Sacrifice is difficult…it is painfully difficult most of the time.  It is not for the faint of heart or the casual Christian because it requires surrender:  Surrender to one-self, control and surprisingly wallowing in the pains that keep us from the sacrifice.  Yes, wallowing…..sometimes we (I) am more comfortable with the difficulties that keep me from surrender and submission than we joy of our healing…difficulties that keep us from falling prostrate before God and crying out for forgiveness.  I find myself swimming in the “pool of wallowing …” OR not submersing in the Pool of Forgiveness…like the man in John 5 who, for 38 years, lived in his infirmity and never stepped into the Pool of Bethesda.  Then Jesus “comes” into his life and heals him.  He did not linger either…he did as Jesus said and picked up his bed and went home!  What an example of how we are to respond when Jesus moves in our lives!



However, sometimes we aren't completely healed like this man are we?  Sometimes Jesus moves and our infirmity, as it were, is left intact…like Paul’s “thorn in the flesh.”  Jesus then begins to teach us how to persevere in them because HE needs to work through them.  He wants to use them for His glory.  So that we may, as it says in 2 Corinthians 2:4, “That we may be able to comfort those who are in any trouble, with the comfort with which we ourselves ARE comforted by God.”    Paul doesn't say, “have been” comforted; but, “ARE!”  That is a hard lump to swallow for me.  Oh, the times I have cried out, “Why don’t you just remove my depression or my diabetes or my paralyzed stomach, God?  Lord, it would be much easier for ME to serve YOU, if these things were removed.  Don’t you want me to be free and in complete service?  Lord, why are you holding me back?”

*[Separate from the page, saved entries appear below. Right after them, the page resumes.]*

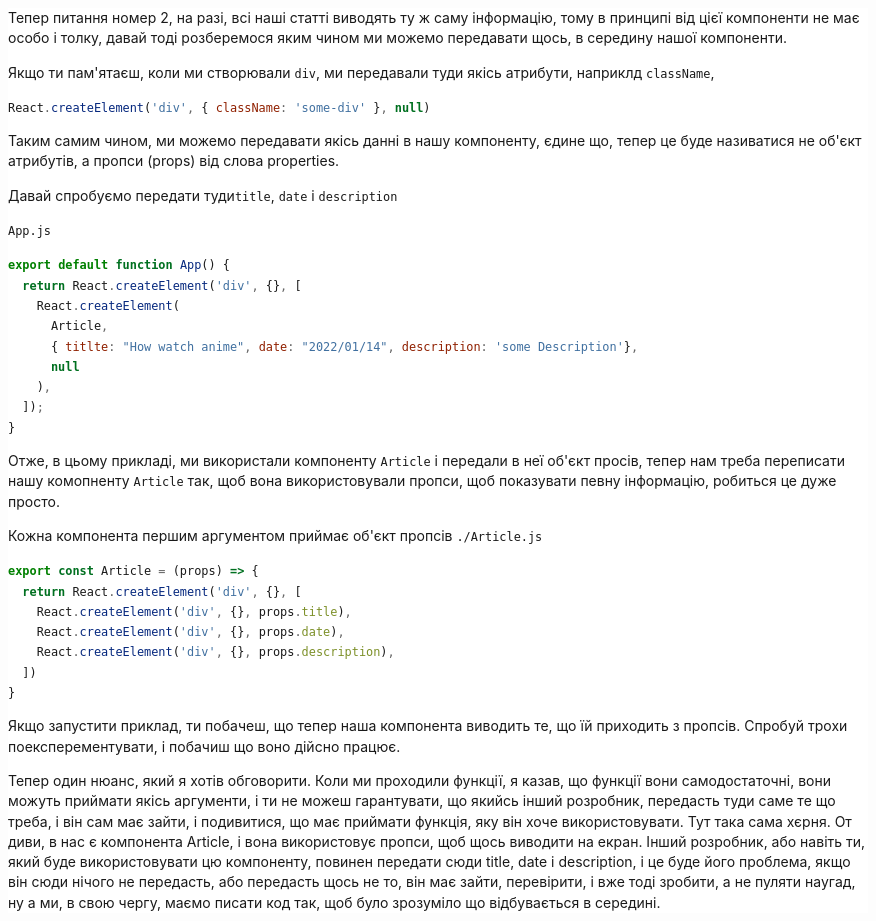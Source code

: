 Тепер питання номер 2, на разі, всі наші статті виводять ту ж саму інформацію, тому в принципі від цієї компоненти не має особо і толку, давай тоді розберемося яким чином ми можемо передавати щось, в середину нашої компоненти.

Якщо ти пам'ятаєш, коли ми створювали `div`, ми передавали туди якісь атрибути, наприклд `className`,

```jsx
React.createElement('div', { className: 'some-div' }, null)
```

Таким самим чином, ми можемо передавати якісь данні в нашу компоненту, єдине що, тепер це буде називатися не об'єкт атрибутів, а пропси (props) від слова properties.

Давай спробуємо передати туди`title`, `date` і `description`

`App.js`
```js
export default function App() {
  return React.createElement('div', {}, [
    React.createElement(
      Article, 
      { titlte: "How watch anime", date: "2022/01/14", description: 'some Description'},
      null
    ),
  ]);
}
```

Отже, в цьому прикладі, ми використали компоненту `Article` і передали в неї об'єкт просів, тепер нам треба переписати нашу комопненту `Article` так, щоб вона використовували пропси, щоб показувати певну інформацію, робиться це дуже просто.

Кожна компонента першим аргументом приймає об'єкт пропсів
`./Article.js`
```jsx
export const Article = (props) => {
  return React.createElement('div', {}, [
    React.createElement('div', {}, props.title),
    React.createElement('div', {}, props.date),
    React.createElement('div', {}, props.description),
  ])
}
```

Якщо запустити приклад, ти побачеш, що тепер наша компонента виводить те, що їй приходить з пропсів. Спробуй трохи поексперементувати, і побачиш що воно дійсно працює.

Тепер один нюанс, який я хотів обговорити. Коли ми проходили функції, я казав, що функції вони самодостаточні, вони можуть приймати якісь аргументи, і ти не можеш гарантувати, що якийсь інший розробник, передасть туди саме те що треба, і він сам має зайти, і подивитися, що має приймати функція, яку він хоче використовувати. Тут така сама хєрня. От диви, в нас є компонента Article, і вона використовує пропси, щоб щось виводити на екран. Інший розробник, або навіть ти, який буде використовувати цю компоненту, повинен передати сюди title, date і description, і це буде його проблема, якщо він сюди нічого не передасть, або передасть щось не то, він має зайти, перевірити, і вже тоді зробити, а не пуляти наугад, ну а ми, в свою чергу, маємо писати код так, щоб було зрозуміло що відбувається в середині.
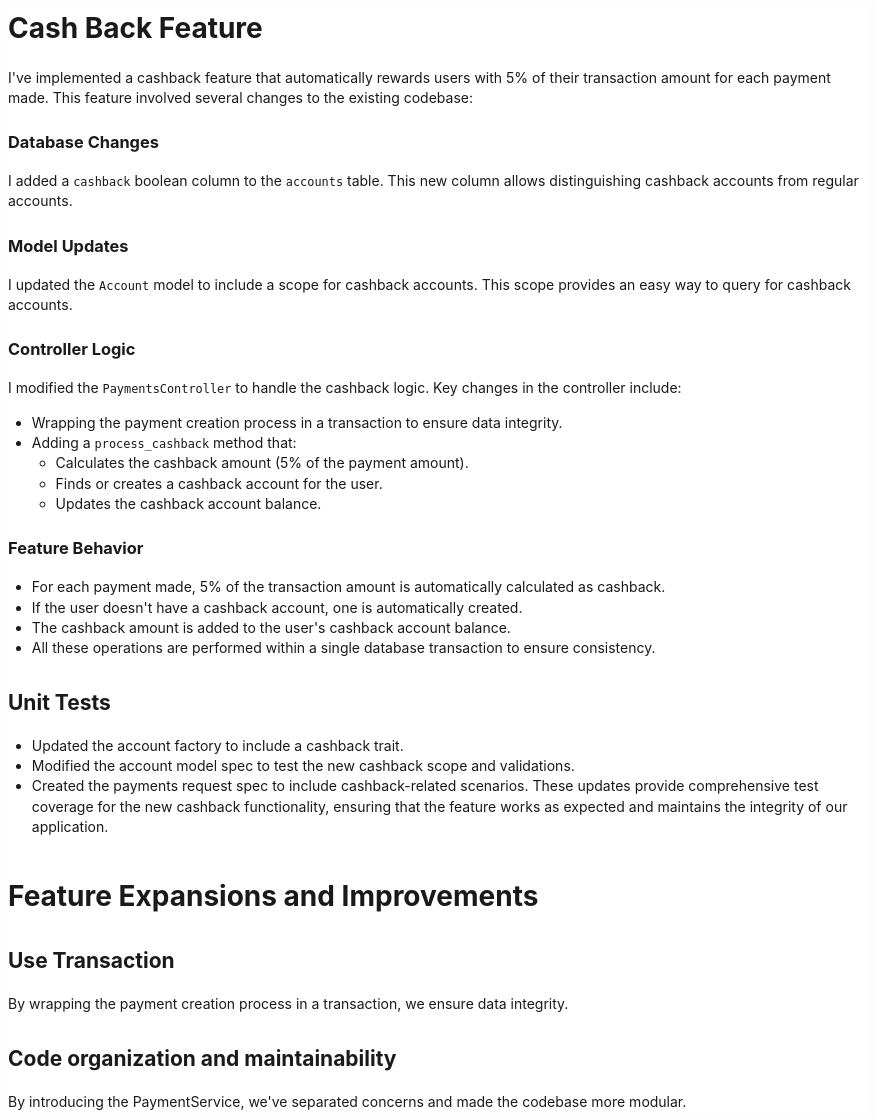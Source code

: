 # Cash Back Feature

I've implemented a cashback feature that automatically rewards users with 5% of their transaction amount for each payment made. This feature involved several changes to the existing codebase:

### Database Changes

I added a `cashback` boolean column to the `accounts` table. This new column allows distinguishing cashback accounts from regular accounts.

### Model Updates

I updated the `Account` model to include a scope for cashback accounts. This scope provides an easy way to query for cashback accounts.

### Controller Logic

I modified the `PaymentsController` to handle the cashback logic. Key changes in the controller include:
- Wrapping the payment creation process in a transaction to ensure data integrity.
- Adding a `process_cashback` method that:
  - Calculates the cashback amount (5% of the payment amount).
  - Finds or creates a cashback account for the user.
  - Updates the cashback account balance.

### Feature Behavior

- For each payment made, 5% of the transaction amount is automatically calculated as cashback.
- If the user doesn't have a cashback account, one is automatically created.
- The cashback amount is added to the user's cashback account balance.
- All these operations are performed within a single database transaction to ensure consistency.

## Unit Tests

- Updated the account factory to include a cashback trait.
- Modified the account model spec to test the new cashback scope and validations.
- Created the payments request spec to include cashback-related scenarios.
These updates provide comprehensive test coverage for the new cashback functionality, ensuring that the feature works as expected and maintains the integrity of our application.

# Feature Expansions and Improvements

## Use Transaction

By wrapping the payment creation process in a transaction, we ensure data integrity.

## Code organization and maintainability

 By introducing the PaymentService, we've separated concerns and made the codebase more modular.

However, this morning, when He began teaching me about the “sacrifices of joy,” I realized that experiencing joy and expressing joy when we don’t feel like it, is very difficult.  It is easy to offer up praise when there has been an answer to prayer or a miracle in our lives; but, what about when you have been admitted to the hospital for the eleventh time in a year?  How do you express joy and serve Him joyfully when you have lost your spouse, parent or child?  What is easy about expressing or experiencing joy when you have been diagnosed with an inoperable, untreatable cancer and your days on earth are numbered?  Does being joyful come easily when your home is in foreclosure and you do not know where you will find a home for your family?  How do you offer up the sacrifices of joy then?

In Psalm 27:1, David was facing his enemies; yet, he said, “Of whom shall I be afraid?”  David declared that he would only desire and seek to be “hidden in the secret of His tabernacle.”  He said that then he could offer the “sacrifices of joy.”


Offering sacrifices of joy is done without complaining and can only be offered through the perfect love of Jesus.  Once you have exchanged lordship over your own life and made Him Lord it will be made easier.  It will still be difficult, at times, but we have to CHOOSE to offer the sacrifices of JOY.  Then we can declare verses 14 and 13, with David …but only then.